The beach is “swarming” with squid.

“It’s as if the squid from the South China Sea are begging to come out of the ocean and jump into our pots,” said Mohd Ridzwan Dullah.

He said he had never seen anything like it. All the villagers need to do is to walk to the beach, wade in the shallow water and scoop up the squid with buckets or nets, or whatever else comes to hand.

“I’ve even caught some by hand,” said the lorry driver, who claimed he had caught about 100kg of squid.

“The squid is abundant late in the afternoon when the tide is high.”

Aznan Yusoff said many villagers were earning extra money, selling the squid to passers-by or to wholesalers.

“We’re catching more than we can eat or store in the refrigerator.

“We charge RM3 to RM5 a kilo for smaller squid and up to RM8 for the bigger ones. It’s reasonable since we’re just scooping them up.”

Universiti Malaysia Terengganu (UMT) Fisheries and Aquaculture Science Department head Prof Sakri Ibrahim said it was rare to find squid in shallow water.

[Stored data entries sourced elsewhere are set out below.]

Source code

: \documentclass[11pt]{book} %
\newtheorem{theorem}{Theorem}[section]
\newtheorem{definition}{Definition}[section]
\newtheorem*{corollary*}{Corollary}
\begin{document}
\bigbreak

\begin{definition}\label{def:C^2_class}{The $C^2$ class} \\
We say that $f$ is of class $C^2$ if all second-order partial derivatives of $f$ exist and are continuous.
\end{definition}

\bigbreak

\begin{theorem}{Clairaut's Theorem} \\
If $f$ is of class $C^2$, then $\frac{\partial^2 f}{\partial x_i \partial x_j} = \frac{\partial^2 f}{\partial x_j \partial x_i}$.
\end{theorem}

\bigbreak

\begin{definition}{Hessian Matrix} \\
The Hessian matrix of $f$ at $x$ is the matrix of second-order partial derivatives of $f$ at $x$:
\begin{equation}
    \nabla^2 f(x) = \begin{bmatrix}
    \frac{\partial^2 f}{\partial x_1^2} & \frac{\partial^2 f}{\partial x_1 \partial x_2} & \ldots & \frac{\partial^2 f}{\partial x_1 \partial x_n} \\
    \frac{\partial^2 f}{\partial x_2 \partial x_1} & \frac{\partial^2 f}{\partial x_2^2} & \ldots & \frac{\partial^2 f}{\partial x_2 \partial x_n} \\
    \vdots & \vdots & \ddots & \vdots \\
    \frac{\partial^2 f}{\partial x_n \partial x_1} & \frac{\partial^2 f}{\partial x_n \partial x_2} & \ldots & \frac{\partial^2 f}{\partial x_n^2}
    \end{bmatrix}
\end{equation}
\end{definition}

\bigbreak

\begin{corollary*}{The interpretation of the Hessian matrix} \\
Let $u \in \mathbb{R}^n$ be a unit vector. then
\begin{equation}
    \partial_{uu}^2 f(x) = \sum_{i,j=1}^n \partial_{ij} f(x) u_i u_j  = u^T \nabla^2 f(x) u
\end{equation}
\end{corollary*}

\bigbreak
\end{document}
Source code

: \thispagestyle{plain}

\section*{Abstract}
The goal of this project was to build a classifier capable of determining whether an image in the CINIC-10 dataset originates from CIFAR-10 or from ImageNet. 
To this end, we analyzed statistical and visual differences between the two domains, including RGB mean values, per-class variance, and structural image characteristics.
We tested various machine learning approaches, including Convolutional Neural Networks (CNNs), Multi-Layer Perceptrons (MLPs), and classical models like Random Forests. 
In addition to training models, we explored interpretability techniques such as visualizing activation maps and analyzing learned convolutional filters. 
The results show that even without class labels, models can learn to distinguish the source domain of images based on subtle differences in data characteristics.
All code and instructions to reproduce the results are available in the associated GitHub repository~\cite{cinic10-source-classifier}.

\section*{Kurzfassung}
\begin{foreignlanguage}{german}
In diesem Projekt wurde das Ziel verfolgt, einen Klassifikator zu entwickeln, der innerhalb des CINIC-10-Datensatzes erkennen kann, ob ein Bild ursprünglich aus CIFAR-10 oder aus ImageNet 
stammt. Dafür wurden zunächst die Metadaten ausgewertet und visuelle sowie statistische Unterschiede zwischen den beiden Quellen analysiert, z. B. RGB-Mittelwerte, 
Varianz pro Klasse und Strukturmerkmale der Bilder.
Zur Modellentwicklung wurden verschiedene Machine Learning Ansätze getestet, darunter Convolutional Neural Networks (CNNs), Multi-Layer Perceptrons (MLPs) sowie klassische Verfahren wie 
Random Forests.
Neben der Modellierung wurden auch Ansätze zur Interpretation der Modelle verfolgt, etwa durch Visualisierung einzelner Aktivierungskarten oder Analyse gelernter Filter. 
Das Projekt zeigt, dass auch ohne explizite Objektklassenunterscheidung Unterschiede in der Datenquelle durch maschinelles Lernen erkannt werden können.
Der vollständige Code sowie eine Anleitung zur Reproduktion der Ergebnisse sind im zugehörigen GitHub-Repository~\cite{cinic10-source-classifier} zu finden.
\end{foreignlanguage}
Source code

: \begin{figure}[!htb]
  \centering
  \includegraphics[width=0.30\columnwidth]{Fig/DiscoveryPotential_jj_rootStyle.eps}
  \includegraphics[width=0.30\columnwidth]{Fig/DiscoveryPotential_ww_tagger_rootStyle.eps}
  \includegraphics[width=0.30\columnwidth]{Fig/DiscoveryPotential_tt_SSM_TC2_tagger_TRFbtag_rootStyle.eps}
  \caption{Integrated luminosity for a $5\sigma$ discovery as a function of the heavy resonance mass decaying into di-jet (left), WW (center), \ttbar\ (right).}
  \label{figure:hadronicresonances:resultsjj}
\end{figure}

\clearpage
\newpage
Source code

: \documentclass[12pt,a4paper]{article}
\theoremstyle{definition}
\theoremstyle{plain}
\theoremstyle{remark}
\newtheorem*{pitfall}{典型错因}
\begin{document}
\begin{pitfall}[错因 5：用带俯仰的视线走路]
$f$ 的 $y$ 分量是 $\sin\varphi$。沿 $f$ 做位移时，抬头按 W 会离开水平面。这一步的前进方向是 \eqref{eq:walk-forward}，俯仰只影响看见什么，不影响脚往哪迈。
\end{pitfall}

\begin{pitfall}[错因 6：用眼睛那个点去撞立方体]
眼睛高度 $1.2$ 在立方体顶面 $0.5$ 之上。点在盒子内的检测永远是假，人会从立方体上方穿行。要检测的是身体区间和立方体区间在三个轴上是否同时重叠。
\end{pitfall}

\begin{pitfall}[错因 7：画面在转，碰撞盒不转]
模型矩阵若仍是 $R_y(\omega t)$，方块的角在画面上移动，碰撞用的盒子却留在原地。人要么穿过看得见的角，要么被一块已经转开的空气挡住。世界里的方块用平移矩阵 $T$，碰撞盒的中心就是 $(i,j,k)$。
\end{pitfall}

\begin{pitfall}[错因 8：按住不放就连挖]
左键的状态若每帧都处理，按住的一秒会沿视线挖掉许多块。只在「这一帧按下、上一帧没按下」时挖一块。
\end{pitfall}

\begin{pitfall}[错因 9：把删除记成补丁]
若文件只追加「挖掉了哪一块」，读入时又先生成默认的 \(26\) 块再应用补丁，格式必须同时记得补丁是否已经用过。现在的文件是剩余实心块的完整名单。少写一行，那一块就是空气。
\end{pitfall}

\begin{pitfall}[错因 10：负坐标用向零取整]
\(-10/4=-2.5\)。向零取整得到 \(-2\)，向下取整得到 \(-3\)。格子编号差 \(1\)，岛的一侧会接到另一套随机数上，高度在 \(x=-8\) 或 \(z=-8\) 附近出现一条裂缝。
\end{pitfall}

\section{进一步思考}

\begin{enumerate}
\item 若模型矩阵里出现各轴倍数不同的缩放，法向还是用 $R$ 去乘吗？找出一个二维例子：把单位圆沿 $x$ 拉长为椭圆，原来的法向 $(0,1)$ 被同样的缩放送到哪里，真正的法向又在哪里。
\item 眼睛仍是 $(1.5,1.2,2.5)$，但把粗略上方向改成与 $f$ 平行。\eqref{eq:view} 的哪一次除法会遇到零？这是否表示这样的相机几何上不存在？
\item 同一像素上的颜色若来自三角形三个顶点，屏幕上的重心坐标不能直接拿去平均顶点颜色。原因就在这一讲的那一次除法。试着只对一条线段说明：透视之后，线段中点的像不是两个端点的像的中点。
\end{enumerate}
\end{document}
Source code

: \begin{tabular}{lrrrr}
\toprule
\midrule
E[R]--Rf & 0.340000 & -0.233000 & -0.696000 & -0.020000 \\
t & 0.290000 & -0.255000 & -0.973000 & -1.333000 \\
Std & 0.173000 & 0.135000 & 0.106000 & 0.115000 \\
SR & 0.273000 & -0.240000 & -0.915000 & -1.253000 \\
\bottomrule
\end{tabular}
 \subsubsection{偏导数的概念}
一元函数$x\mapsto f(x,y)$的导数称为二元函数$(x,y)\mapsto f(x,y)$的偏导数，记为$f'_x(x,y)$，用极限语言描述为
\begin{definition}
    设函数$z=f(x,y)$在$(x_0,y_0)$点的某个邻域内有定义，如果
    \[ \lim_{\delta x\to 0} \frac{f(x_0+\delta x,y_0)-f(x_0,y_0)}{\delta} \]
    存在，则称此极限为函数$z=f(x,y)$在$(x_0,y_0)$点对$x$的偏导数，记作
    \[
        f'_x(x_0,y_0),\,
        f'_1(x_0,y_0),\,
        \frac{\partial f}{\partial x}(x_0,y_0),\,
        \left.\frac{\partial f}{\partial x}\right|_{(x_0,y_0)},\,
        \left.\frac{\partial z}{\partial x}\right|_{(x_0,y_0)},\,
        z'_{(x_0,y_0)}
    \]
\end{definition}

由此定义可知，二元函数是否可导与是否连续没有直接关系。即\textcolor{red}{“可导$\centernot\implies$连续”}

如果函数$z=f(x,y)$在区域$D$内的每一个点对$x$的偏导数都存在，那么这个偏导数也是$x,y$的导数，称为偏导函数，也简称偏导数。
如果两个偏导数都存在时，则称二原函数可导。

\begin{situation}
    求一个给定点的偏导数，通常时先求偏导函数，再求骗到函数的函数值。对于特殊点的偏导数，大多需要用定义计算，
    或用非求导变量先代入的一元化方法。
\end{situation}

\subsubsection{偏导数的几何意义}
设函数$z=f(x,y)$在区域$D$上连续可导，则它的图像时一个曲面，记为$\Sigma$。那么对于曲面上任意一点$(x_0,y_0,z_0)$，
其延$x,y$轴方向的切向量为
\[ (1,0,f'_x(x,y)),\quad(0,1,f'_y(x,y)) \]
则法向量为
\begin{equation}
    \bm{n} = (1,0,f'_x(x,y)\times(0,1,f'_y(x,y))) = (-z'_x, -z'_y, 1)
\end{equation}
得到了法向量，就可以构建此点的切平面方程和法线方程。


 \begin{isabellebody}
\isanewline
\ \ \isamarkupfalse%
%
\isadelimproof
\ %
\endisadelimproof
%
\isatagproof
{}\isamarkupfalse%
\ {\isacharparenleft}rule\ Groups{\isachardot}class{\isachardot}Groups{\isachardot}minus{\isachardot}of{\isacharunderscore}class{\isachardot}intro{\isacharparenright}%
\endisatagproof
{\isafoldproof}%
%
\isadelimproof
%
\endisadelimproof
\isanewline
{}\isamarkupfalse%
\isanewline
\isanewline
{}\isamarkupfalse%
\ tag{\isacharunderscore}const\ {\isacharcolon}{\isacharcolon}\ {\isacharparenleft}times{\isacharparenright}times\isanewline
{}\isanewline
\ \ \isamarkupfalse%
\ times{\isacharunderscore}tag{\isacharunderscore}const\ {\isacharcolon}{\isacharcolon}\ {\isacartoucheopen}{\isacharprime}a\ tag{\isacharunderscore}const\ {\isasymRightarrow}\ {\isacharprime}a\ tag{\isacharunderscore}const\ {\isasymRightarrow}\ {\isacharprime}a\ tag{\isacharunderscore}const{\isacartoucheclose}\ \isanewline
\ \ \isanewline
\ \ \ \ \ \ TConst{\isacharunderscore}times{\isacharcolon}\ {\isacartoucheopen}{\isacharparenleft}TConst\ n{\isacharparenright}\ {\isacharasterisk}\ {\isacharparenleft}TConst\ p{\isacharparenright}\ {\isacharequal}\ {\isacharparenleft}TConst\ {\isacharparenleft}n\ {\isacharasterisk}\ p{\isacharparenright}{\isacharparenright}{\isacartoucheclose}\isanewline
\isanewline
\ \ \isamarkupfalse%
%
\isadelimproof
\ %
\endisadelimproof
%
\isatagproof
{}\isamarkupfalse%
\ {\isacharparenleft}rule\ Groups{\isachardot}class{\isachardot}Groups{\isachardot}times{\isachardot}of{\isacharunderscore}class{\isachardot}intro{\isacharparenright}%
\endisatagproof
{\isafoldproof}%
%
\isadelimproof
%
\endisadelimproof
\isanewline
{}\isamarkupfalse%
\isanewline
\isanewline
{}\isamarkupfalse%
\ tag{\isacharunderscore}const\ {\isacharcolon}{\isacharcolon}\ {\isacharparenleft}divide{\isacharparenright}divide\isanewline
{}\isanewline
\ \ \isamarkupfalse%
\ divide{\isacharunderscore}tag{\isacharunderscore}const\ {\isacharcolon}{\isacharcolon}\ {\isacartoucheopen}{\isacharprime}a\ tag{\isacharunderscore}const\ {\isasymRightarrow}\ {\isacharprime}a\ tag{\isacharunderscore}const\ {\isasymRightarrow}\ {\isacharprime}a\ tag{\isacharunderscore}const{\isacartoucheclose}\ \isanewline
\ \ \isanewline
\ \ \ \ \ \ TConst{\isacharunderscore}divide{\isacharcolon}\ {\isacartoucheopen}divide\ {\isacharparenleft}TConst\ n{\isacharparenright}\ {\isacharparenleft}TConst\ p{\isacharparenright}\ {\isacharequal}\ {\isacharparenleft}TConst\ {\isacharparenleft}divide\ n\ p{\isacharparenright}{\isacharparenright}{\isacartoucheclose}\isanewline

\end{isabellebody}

“Squid are usually found in water about 10m deep. They don’t move around much unless their habitat is changing. A change in water temperature or salinity could do the trick.

“In this case, I’m assuming there could have been a change in the pattern of the undercurrent, which not only disturbed their habitat but steered them into the shallow waters off Batu Rakit beach.”